Na virada dos anos 70 para 80 as críticas feitas por Fela passaram a ser cada vez mais elaboradas, como reflexos dos sérios baques sofridos por ele com a destruição de sua república e a morte de sua mãe. Nesse período, como um dissidente político inconformado, mas disposto a enfrentar a situação, ele cria o seu próprio partido político, o Movement Of the People (Movimento do Povo), e tenta se candidatar às eleições de presidente na Nigéria, porém a sua candidatura é recusada. Fela entra em um período de depressão e chega inclusive a pensar em suicídio. Seu ritmo de composição diminui, e o seu público começa a questioná-lo dessa situação. Como resposta, ele compõe Look and Laugh (Olhar e Rir), uma canção lenta na qual ele exprime a sua sensação de impotência pelo que está acontecendo, onde apesar de sua luta constante por mudanças, a situação ainda permanece a mesma, e só o que ele pode fazer é olhar e rir: Since long time I never wright nem thing Long time I never sing new song Many of you go dey wonder why Your man never sing new song Many of you go dey wonder why Your man never write new tune My brother, no be da be say, da by I won't keep quiet My brother, no be so da be say I no want write new song for you To make you think and happy Wetin I dey do be say I dey look and laugh (Desde muito tempo eu não escrevo nada de novo A muito tempo eu não canto uma música nova

Muitos de vocês devem estar se perguntando por quê Seu cara não canta músicas novas Muitos de vocês devem estar se perguntando por quê Seu cara não escreve novas composições Meu irmão, ele diz que eu não devo ficar calado Meu irmão, ele diz que eu não quero escrever músicas novas Para fazer ele pensar e ser feliz O que eu digo para eles É que eu só consigo olhar e rir)

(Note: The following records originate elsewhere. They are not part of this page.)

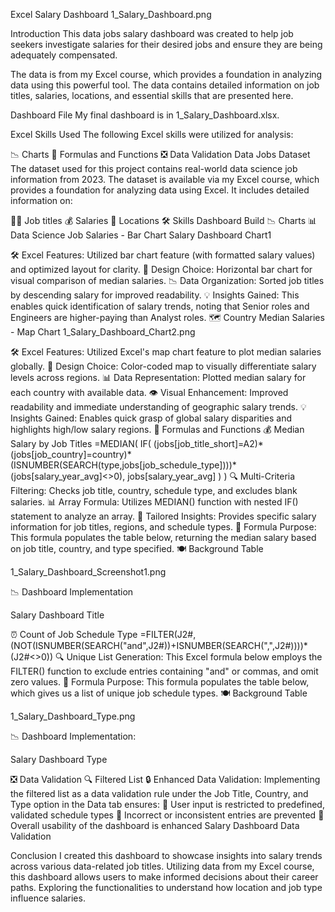 Excel Salary Dashboard
1_Salary_Dashboard.png

Introduction
This data jobs salary dashboard was created to help job seekers investigate salaries for their desired jobs and ensure they are being adequately compensated.

The data is from my Excel course, which provides a foundation in analyzing data using this powerful tool. The data contains detailed information on job titles, salaries, locations, and essential skills that are presented here.

Dashboard File
My final dashboard is in 1_Salary_Dashboard.xlsx.

Excel Skills Used
The following Excel skills were utilized for analysis:

📉 Charts
🧮 Formulas and Functions
❎ Data Validation
Data Jobs Dataset
The dataset used for this project contains real-world data science job information from 2023. The dataset is available via my Excel course, which provides a foundation for analyzing data using Excel. It includes detailed information on:

👨‍💼 Job titles
💰 Salaries
📍 Locations
🛠️ Skills
Dashboard Build
📉 Charts
📊 Data Science Job Salaries - Bar Chart
Salary Dashboard Chart1

🛠️ Excel Features: Utilized bar chart feature (with formatted salary values) and optimized layout for clarity.
🎨 Design Choice: Horizontal bar chart for visual comparison of median salaries.
📉 Data Organization: Sorted job titles by descending salary for improved readability.
💡 Insights Gained: This enables quick identification of salary trends, noting that Senior roles and Engineers are higher-paying than Analyst roles.
🗺️ Country Median Salaries - Map Chart
1_Salary_Dashboard_Chart2.png

🛠️ Excel Features: Utilized Excel's map chart feature to plot median salaries globally.
🎨 Design Choice: Color-coded map to visually differentiate salary levels across regions.
📊 Data Representation: Plotted median salary for each country with available data.
👁️ Visual Enhancement: Improved readability and immediate understanding of geographic salary trends.
💡 Insights Gained: Enables quick grasp of global salary disparities and highlights high/low salary regions.
🧮 Formulas and Functions
💰 Median Salary by Job Titles
=MEDIAN(
IF(
    (jobs[job_title_short]=A2)*
    (jobs[job_country]=country)*
    (ISNUMBER(SEARCH(type,jobs[job_schedule_type])))*
    (jobs[salary_year_avg]<>0),
    jobs[salary_year_avg]
)
)
🔍 Multi-Criteria Filtering: Checks job title, country, schedule type, and excludes blank salaries.
📊 Array Formula: Utilizes MEDIAN() function with nested IF() statement to analyze an array.
🎯 Tailored Insights: Provides specific salary information for job titles, regions, and schedule types.
🔢 Formula Purpose: This formula populates the table below, returning the median salary based on job title, country, and type specified.
🍽️ Background Table

1_Salary_Dashboard_Screenshot1.png

📉 Dashboard Implementation

Salary Dashboard Title

⏰ Count of Job Schedule Type
=FILTER(J2#,(NOT(ISNUMBER(SEARCH("and",J2#))+ISNUMBER(SEARCH(",",J2#))))*(J2#<>0))
🔍 Unique List Generation: This Excel formula below employs the FILTER() function to exclude entries containing "and" or commas, and omit zero values.
🔢 Formula Purpose: This formula populates the table below, which gives us a list of unique job schedule types.
🍽️ Background Table

1_Salary_Dashboard_Type.png

📉 Dashboard Implementation:

Salary Dashboard Type

❎ Data Validation
🔍 Filtered List
🔒 Enhanced Data Validation: Implementing the filtered list as a data validation rule under the Job Title, Country, and Type option in the Data tab ensures:
🎯 User input is restricted to predefined, validated schedule types
🚫 Incorrect or inconsistent entries are prevented
👥 Overall usability of the dashboard is enhanced
Salary Dashboard Data Validation

Conclusion
I created this dashboard to showcase insights into salary trends across various data-related job titles. Utilizing data from my Excel course, this dashboard allows users to make informed decisions about their career paths. Exploring the functionalities to understand how location and job type influence salaries.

Dando continuidade às suas críticas, Fela lança em 1981 a composição Power Show (Demonstração de Poder), fazendo novamente o uso de alegorias para falar sobre a tirania sofrida pelas classes menos privilegiadas, através do abuso de poder pelos que o possuem, e que fazem questão de demonstrá-lo a todo instante: Everywhere you dey Everywhere you go Everybody want do power show Na wrong show O (Em todo lugar que você está Em todo lugar que você vai Todo mundo quer demonstrar o seu poder É uma demonstração sem sentido)

A situação de se encontrar no poder e de querer subjugar, segundo Nietzsche, faz parte do mundo, da sua natureza, é a vontade de poder. De acordo com Nietzsche, "Exigir da força que não se exteriorize sob forma de força, que não seja um querer conquistar, um querer subjugar, um querer tornar-se dono, uma sede de inimigos, de resistência e de triunfos, é tão insensato como exigir da fraqueza que se exteriorize como força." (NIETZSCHE, 1997, p.42). Fela prega a inversão desse poder, a tomada de poder pelo povo, uma verdadeira revolução marxista. Walter Benjamin, analisando a questão do direito e do poder, chega a uma conclusão sobre a possibilidade do "poder revolucionário", como "a mais alta manifestação do poder puro, por parte do homem." (BENJAMIN, 1996, p.7). A máquina controladora do Governo continuou agindo na Nigéria mesmo após a suposta "saída" dos militares do poder. Fela denuncia em Army Arrangement (Armação do Exército), que o Presidente Obasanjo planejou as eleições levando novamente ao poder os mesmo políticos corruptos que já haviam estragado a Nigéria antes. Fela inicia a canção falando desse controle que Governo exerce sobre a população, num trecho onde diz: Whether you like or you no like After you hear this true talk If you like e good If you no like you hang If you hang you go die

You go die for nothing (Quer você goste ou não Depois que você ouvir essas palavras verdadeiras Se você gostar será bom Se você não gostar você vai para a forca Se você for para a forca você morrerá Você morrerá a troco de nada)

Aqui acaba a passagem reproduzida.